= Constantin Langa-Rășcanu =

Romanian diplomat

Constantin Langa-Răşcanu was a Romanian diplomat. He was the head of the Romanian delegation at the Vienna meeting with the delegation of the Soviet Union headed by N. N. Krestinsky.

The meeting had been convened after a preliminary discussion between Georgy Chicherin, People's Commissar of Foreign Affairs and Constantin Diamandy minister plenipotentiary of Romania. During that meeting, Georgy Chicherin had suggested that the Soviet Union recognize the unification of Bessarabia and Romania on condition that the Romanians give up the claims to the Romanian national treasure and the Romanian Crown Jewels which had been evacuated to Moscow during World War I and had not been returned.

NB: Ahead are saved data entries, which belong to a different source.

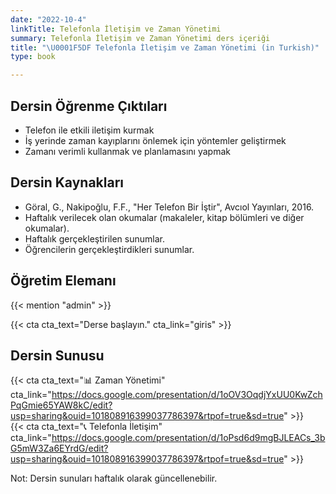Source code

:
 ```yaml
---
date: "2022-10-4"
linkTitle: Telefonla İletişim ve Zaman Yönetimi
summary: Telefonla İletişim ve Zaman Yönetimi ders içeriği
title: "\U0001F5DF Telefonla İletişim ve Zaman Yönetimi (in Turkish)"
type: book

---
```


## Dersin Öğrenme Çıktıları

- Telefon ile etkili iletişim kurmak
- İş yerinde zaman kayıplarını önlemek için yöntemler geliştirmek   
- Zamanı verimli kullanmak ve planlamasını yapmak   
					

## Dersin Kaynakları

- Göral, G., Nakipoğlu, F.F., "Her Telefon Bir İştir", Avcıol Yayınları, 2016. 
- Haftalık verilecek olan okumalar (makaleler, kitap bölümleri ve diğer okumalar).
- Haftalık gerçekleştirilen sunumlar.
- Öğrencilerin gerçekleştirdikleri sunumlar.

## Öğretim Elemanı

{{< mention "admin" >}}


{{< cta cta_text="Derse başlayın." cta_link="giris" >}}

## Dersin Sunusu

{{< cta cta_text="📊 Zaman Yönetimi" cta_link="https://docs.google.com/presentation/d/1oOV3OqdjYxUU0KwZchPqGmie65YAW8kC/edit?usp=sharing&ouid=101808916399037786397&rtpof=true&sd=true" >}}  
{{< cta cta_text="📞 Telefonla İletişim" cta_link="https://docs.google.com/presentation/d/1oPsd6d9mgBJLEACs_3bG5mW3Za6EYrdG/edit?usp=sharing&ouid=101808916399037786397&rtpof=true&sd=true" >}}

Not: Dersin sunuları haftalık olarak güncellenebilir.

The Vienna meeting took place in March–April 1924. Another point of contention was the Romanian national treasure . The auspices were not favorable, as just days before the meeting, the Soviets had created the Moldavian Autonomous Oblast on March 7, 1924, apparently to reinforce their claims on Bessarabia. Constantin Langa-Răşcanu's stated that the Romanian government wanted to separate the issues of Bessarabia and of the national treasure. Langa-Răşcanu also insisted that Romania was not willing to discuss its sovereignty over Bessarabia. Krestinsky countered that the Sfatul Țării had no right to decide the fate of the province in 1918 and he suggested that the fate of the province be decided by plebiscite. On instructions from prime-minister Ion I. C. Brătianu, Constantin Langa-Răşcanu rejected the Soviet demands and the talks collapsed.

The main assignment of Constantin Langa-Răşcanu was serving as minister plenipotentiary of Romania to Greece, where he was involved in the negotiations for the Balkan Pact. He was recalled in 1936.